Er korrespondiert nicht nur mit Freunden. Auch an den Papst, die Bundeskanzlerin – nie spricht er von Angela Merkel, immer nur von der Kanzlerin – und sogar an die englische Königin richtet er Briefe. Und er bekommt oft eine Antwort, auch aus dem Buckingham Palace. Die Briefumschläge des englischen Königshauses sind schlicht: weißes Papier, blauer Aufkleber „BY AIR MAIL – Royal Mail“, ein großes E und ein großes R für Elizabeth Regina mit einer römischen zwei dazwischen und einer Krone obendrauf, ein Stempel mit der Aufschrift „Buckingham Palace“ und, das versteht sich, eine Briefmarke mit dem Konterfei der Queen. Stolz zeigt Wolfgang Bünemann einen Packen mit den illustersten Absendern. Obwohl ihm an den Briefen viel liegt, würde er sie sofort jemandem schenken, der daran Freude hätte. Ohnehin hat er sich vom größten Teil seiner Korrespondenz trennen müssen, weil sein Zimmer im Christophsheim nicht groß genug ist. „Man hätte mit den Briefen den ganzen Raum füllen können“, sagt er. Auch seine hochkarätige Bibliothek musste er verkleinern. Einen Großteil der Bücher schenkte er einer rumänischen Universität.

Besondere Symapathien für Bendedikt XVI.

Seine Schrift ist gestochen scharf, die Sprache zeugt von einem großen Herzen. „Ich möchte die Menschen unterstützen, die mir sympathisch sind und die ich gut finde“, sagt Wolfgang Bünemann über die Motivation seiner Korrespondenz. Meistens sind den Briefen auch kleine Aufmerksamkeiten beigefügt. Gerne verschenkt er Bücher. Je ein Band über die Versteinerungen in Holzmaden ist im Postkasten des Bundeskanzleramtes und des Buckingham Palace gelandet. Der Kanzlerin verehrte er ferner ein Buch über Frauenleben im klassischen Altertum. Nicht von ungefähr. Er findet eine Frau an der Spitze des Staates gut. „Ich bin froh, dass wir nicht nur Männer haben. Die Kanzlerin ist eine gute Politikerin“, erklärt Bünemann, der Mitglied der CDU ist und regelmäßig die Versammlungen der Göppinger Christdemokraten besucht.

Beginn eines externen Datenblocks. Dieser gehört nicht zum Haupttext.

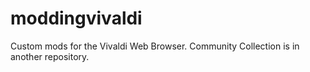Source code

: # moddingvivaldi
Custom mods for the Vivaldi Web Browser. Community Collection is in another repository.
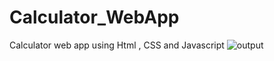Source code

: # Calculator_WebApp
Calculator web app using Html , CSS and Javascript
![output](https://github.com/user-attachments/assets/35c7b435-a0a3-4a68-9cb1-ce0fa72880cb)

Besondere Sympathien hegt Wolfgang Bünemann für Papst Benedikt XVI. und dessen Nachfolger Franziskus. Benedikt schätzt er, weil er wie er selbst aus Bayern stammt, und in Franziskus setzt er große Hoffnungen. Zurzeit wartet er auf eine Antwort aus dem Vatikan. „Es ist erst zwei Wochen her, dass ich einen Brief an Franziskus abgeschickt habe“, sagt er.

Wie es Wolfgang Bünemann geschafft hat, trotz seiner schweren Erkrankung so offen und bei aller Bescheidenheit so selbstbewusst zu sein? Der Mittachtziger wiegt nachdenklich den Kopf. Diese Frage hat er sich nie gestellt. Er erzählt von einer glücklichen Kindheit in materiell gesegneten Verhältnissen. Sein Vater war Kunsthändler und Kunstkritiker. Obwohl Bünemann aus bestem Hause stammt, hat er das nie herausgekehrt. Er arbeitete als Assistent der Gärtnerei im Park der Klinik und leitete später bis zu ihrer Auflösung die Krankenhausbibliothek. Er schrieb für die Seelenpresse, die klinikeigene Zeitschrift, an der Patienten und Mitarbeiter mitwirken, und er lernte das Malen in der Kunsttherapie. Seine Porträts können sich sehen lassen.

Aus dem Christophsbad nicht wegzudenken

Aus dem Christophsbad sei Wolfgang Bünemann nicht wegzudenken, sagt der Psychologe Rolf Brüggemann. Er werde allseits geschätzt. So sei es auch einem seiner Briefe zu verdanken, dass der frühere Geschäftsführer und medizinische Direktor der Klinik, Burkhard Krauß, das Bundesverdienstkreuz bekommen habe.

Er habe sich in der Klinik immer gut aufgehoben gefühlt, sagt Wolfgang Bünemann, der in seinem Leben ein großes Kapitel Psychiatriegeschichte am eigenen Leib erfahren hat. Er erzählt, dass er in jungen Jahren in Freiburg Elektroschocks bekommen hat – ohne Narkose. „Davor hatte ich fürchterliche Angst, das war schrecklich.“ Die vielen Medikamente, die er gegen seine Krankheit schlucken musste und die zum Teil heftige Nebenwirkungen haben können, scheint er dagegen gut zu verkraften. Sie haben seine Persönlichkeit nicht verändert. Traurig macht ihn seine zunehmende Schwerhörigkeit. Die Schizophrenie hat ihn nicht in die Isolation gestoßen, doch die erschwerte Kommunikation macht ihn einsam. Aber auch diesem Schicksalsschlag hat er sich nicht ergeben. „Besuchen Sie mich doch mal wieder“, bittet er seine Gäste. Und die kommen gerne.